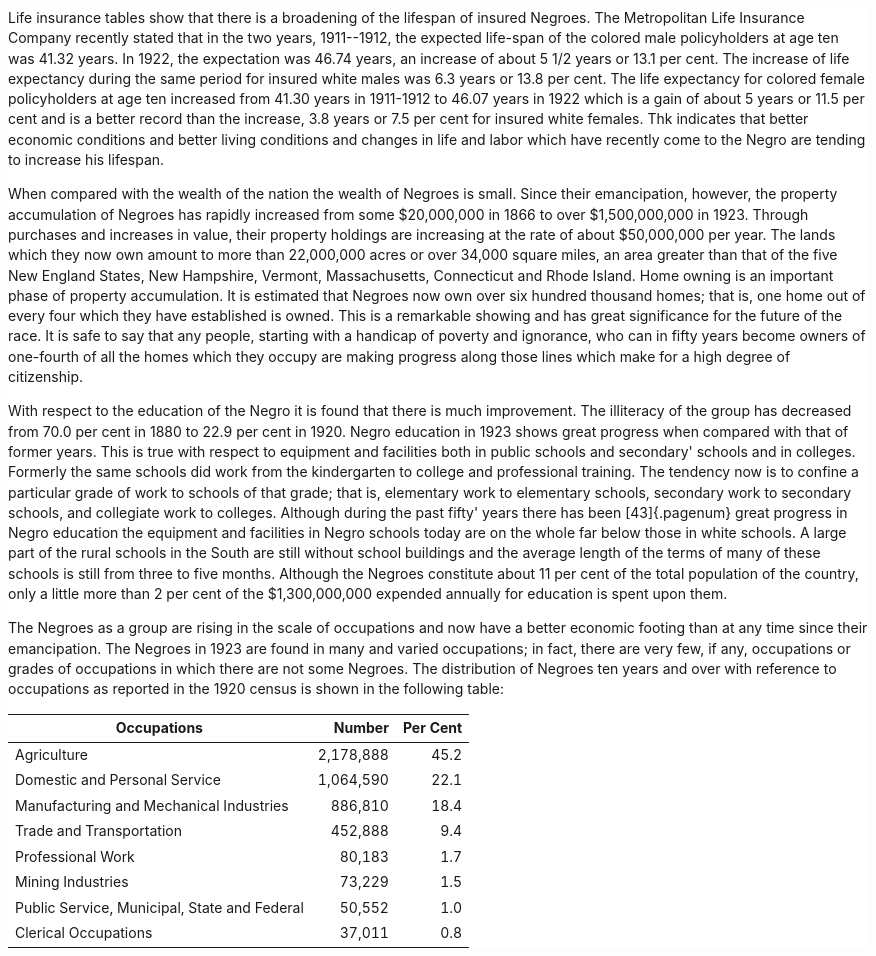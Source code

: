 Life insurance tables show that there is a broadening of the lifespan of insured Negroes. The Metropolitan Life Insurance Company recently stated that in the two years, 1911--1912, the expected life-span of the colored male policyholders at age ten was 41.32 years. In 1922, the expectation was 46.74 years, an increase of about 5 1/2 years or 13.1 per cent. The increase of life expectancy during the same period for insured white males was 6.3 years or 13.8 per cent. The life expectancy for colored female policyholders at age ten increased from 41.30 years in 1911-1912 to 46.07 years in 1922 which is a gain of about 5 years or 11.5 per cent and is a better record than the increase, 3.8 years or 7.5 per cent for insured white females. Thk indicates that better economic conditions and better living conditions and changes in life and labor which have recently come to the Negro are tending to increase his lifespan.

When compared with the wealth of the nation the wealth of Negroes is small. Since their emancipation, however, the property accumulation of Negroes has rapidly increased from some $20,000,000 in 1866 to over $1,500,000,000 in 1923. Through purchases and increases in value, their property holdings are increasing at the rate of about $50,000,000 per year. The lands which they now own amount to more than 22,000,000 acres or over 34,000 square miles, an area greater than that of the five New England States, New Hampshire, Vermont, Massachusetts, Connecticut and Rhode Island. Home owning is an important phase of property accumulation. It is estimated that Negroes now own over six hundred thousand homes; that is, one home out of every four which they have established is owned. This is a remarkable showing and has great significance for the future of the race. It is safe to say that any people, starting with a handicap of poverty and ignorance, who can in fifty years become owners of one-fourth of all the homes which they occupy are making progress along those lines which make for a high degree of citizenship.

With respect to the education of the Negro it is found that there is much improvement. The illiteracy of the group has decreased from 70.0 per cent in 1880 to 22.9 per cent in 1920. Negro education in 1923 shows great progress when compared with that of former years. This is true with respect to equipment and facilities both in public schools and secondary' schools and in colleges. Formerly the same schools did work from the kindergarten to college and professional training. The tendency now is to confine a particular grade of work to schools of that grade; that is, elementary work to elementary schools, secondary work to secondary schools, and collegiate work to colleges. Although during the past fifty' years there has been
[43]{.pagenum}
great progress in Negro education the equipment and facilities in Negro schools today are on the whole far below those in white schools. A large part of the rural schools in the South are still without school buildings and the average length of the terms of many of these schools is still from three to five months. Although the Negroes constitute about 11 per cent of the total population of the country, only a little more than 2 per cent of the $1,300,000,000 expended annually for education is spent upon them.

The Negroes as a group are rising in the scale of occupations and now have a better economic footing than at any time since their emancipation. The Negroes in 1923 are found in many and varied occupations; in fact, there are very few, if any, occupations or grades of occupations in which there are not some Negroes. The distribution of Negroes ten years and over with reference to occupations as reported in the 1920 census is shown in the following table:

| Occupations                                   |    Number | Per Cent |
|-----------------------------------------------|----------:|---------:|
| Agriculture                                   | 2,178,888 |     45.2 |
| Domestic and Personal Service                 | 1,064,590 |     22.1 |
| Manufacturing and Mechanical Industries       |   886,810 |     18.4 |
| Trade and Transportation                      |   452,888 |      9.4 |
| Professional Work                             |    80,183 |      1.7 |
| Mining Industries                             |    73,229 |      1.5 |
| Public Service, Municipal, State and Federal  |    50,552 |      1.0 |
| Clerical Occupations                          |    37,011 |      0.8 |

---

[TASK]
Go through the entries and report every line with the string "Service".

[SOLUTION BELOW]
| Domestic and Personal Service                 | 1,064,590 |     22.1 |
| Public Service, Municipal, State and Federal  |    50,552 |      1.0 |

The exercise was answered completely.